Calculate Lookahead Return

With the trading signal done, we can start working on evaluating how many days to short or long the stocks.

Implement get_lookahead_prices to get the close price days ahead in time. Implement get_return_lookahead to generate the log price return between the closing price and the lookahead price.

def get_lookahead_prices(close, lookahead_days):
    return close.shift(-lookahead_days)


def get_return_lookahead(close, lookahead_prices):
    """
    Calculate the log returns from the lookahead days to the signal day.
    
    Parameters
    ----------
    close : DataFrame
        Close price for each ticker and date
    lookahead_prices : DataFrame
        The lookahead prices for each ticker and date
    
    Returns
    -------
    lookahead_returns : DataFrame
        The lookahead log returns for each ticker and date
    """    
    return np.log(lookahead_prices) - np.log(close)

  

image-20200514200103518

Calculate Signal Return

def get_signal_return(signal, lookahead_returns):
    """
    Compute the signal returns.
    
    Parameters
    ----------
    signal : DataFrame
        The long, short, and do nothing signals for each ticker and date
    lookahead_returns : DataFrame
        The lookahead log returns for each ticker and date
    
    Returns
    -------
    signal_return : DataFrame
        Signal returns for each ticker and date
    """
    return signal*lookahead_returns

Test for Significance

Implement the Breakout strategy to our stock universe, and then we got signal returns as follows.

The histograms are not normally distributed. They are right skewed. This is because of some big positive return outliers. If the outliers are removed, the distribution would be more like normal distribution.

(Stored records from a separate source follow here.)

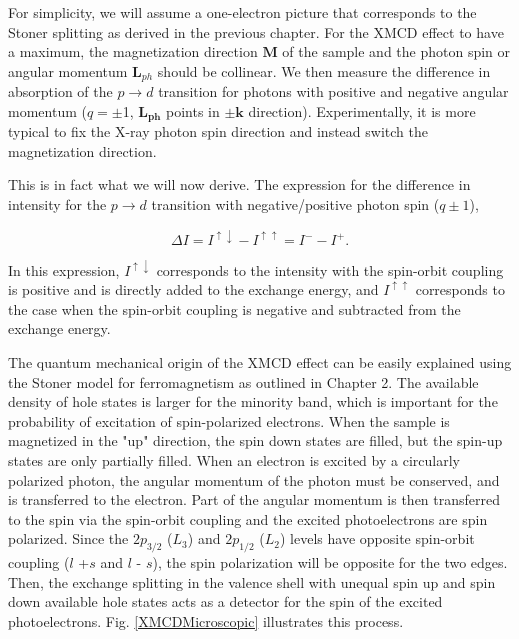 For simplicity, we will assume a one-electron picture that corresponds to the Stoner splitting as derived in the previous chapter. For the XMCD effect to have a maximum, the magnetization direction $\pmb{M}$ of the sample and the photon spin or angular momentum $\pmb{L}_{ph}$ should be collinear. We then measure the difference in absorption of the $p \rightarrow d$ transition for photons with positive and negative angular momentum ($q = \pm$1, $\pmb{L_{ph}}$ points in $\pm\pmb{k}$ direction). Experimentally, it is more typical to fix the X-ray photon spin direction and instead switch the magnetization direction.

This is in fact what we will now derive. The expression for the difference in intensity for the $p\rightarrow d$ transition with negative/positive photon spin ($q\pm 1$),

\begin{equation}
\Delta I = I^{\uparrow \downarrow} - I^{\uparrow \uparrow} = I^- - I^+.
\end{equation}

In this expression, $I^{\uparrow \downarrow}$ corresponds to the intensity with the spin-orbit coupling is positive and is directly added to the exchange energy, and $I^{\uparrow \uparrow}$ corresponds to the case when the spin-orbit coupling is negative and subtracted from the exchange energy.

The quantum mechanical origin of the XMCD effect can be easily explained using the Stoner model for ferromagnetism as outlined in Chapter 2. The available density of hole states is larger for the minority band, which is important for the probability of excitation of spin-polarized electrons. When the sample is magnetized in the "up" direction, the spin down states are filled, but the spin-up states are only partially filled. When an electron is excited by a circularly polarized photon, the angular momentum of the photon must be conserved, and is transferred to the electron. Part of the angular momentum is then transferred to the spin via the spin-orbit coupling and the excited photoelectrons are spin polarized. Since the $2p_{3/2}$ ($L_3$) and $2p_{1/2}$ ($L_2$) levels have opposite spin-orbit coupling ($l$ +$s$ and $l$ - $s$), the spin polarization will be opposite for the two edges. Then, the exchange splitting in the valence shell with unequal spin up and spin down available hole states acts as a detector for the spin of the excited photoelectrons. Fig. \ref{XMCDMicroscopic} illustrates this process.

To better visualize the outliers, let’s compare the 5, 10, and 20 day signals returns to normal distributions with the same mean and deviation for each signal return distributions.

Kolmogorov-Smirnov Test

To find the stocks that are causing these outlying returns. We’ll use the Kolmogorov-Smirnov Test or KS-Test. This test will be applied to teach ticker’s signal returns where a long or short signal exits.

from scipy.stats import kstest


def calculate_kstest(long_short_signal_returns):
    """
    Calculate the KS-Test against the signal returns with a long or short signal.
    
    Parameters
    ----------
    long_short_signal_returns : DataFrame
        The signal returns which have a signal.
        This DataFrame contains two columns, "ticker" and "signal_return"
    
    Returns
    -------
    ks_values : Pandas Series
        KS static for all the tickers
    p_values : Pandas Series
        P value for all the tickers
    """
   
    ks_stats = pd.Series()
    p_stats = pd.Series()
    
    mean = np.mean(long_short_signal_returns['signal_return'])
    std = np.std(long_short_signal_returns['signal_return'], ddof =0)
    
    for ticker, group in long_short_signal_returns.groupby('ticker'):
        stock_return = group['signal_return'].values
        ks, p = kstest(stock_return, 'norm', args = (mean, std))
        ks_stats[ticker] = ks
        p_stats[ticker] = p
    return ks_stats, p_stats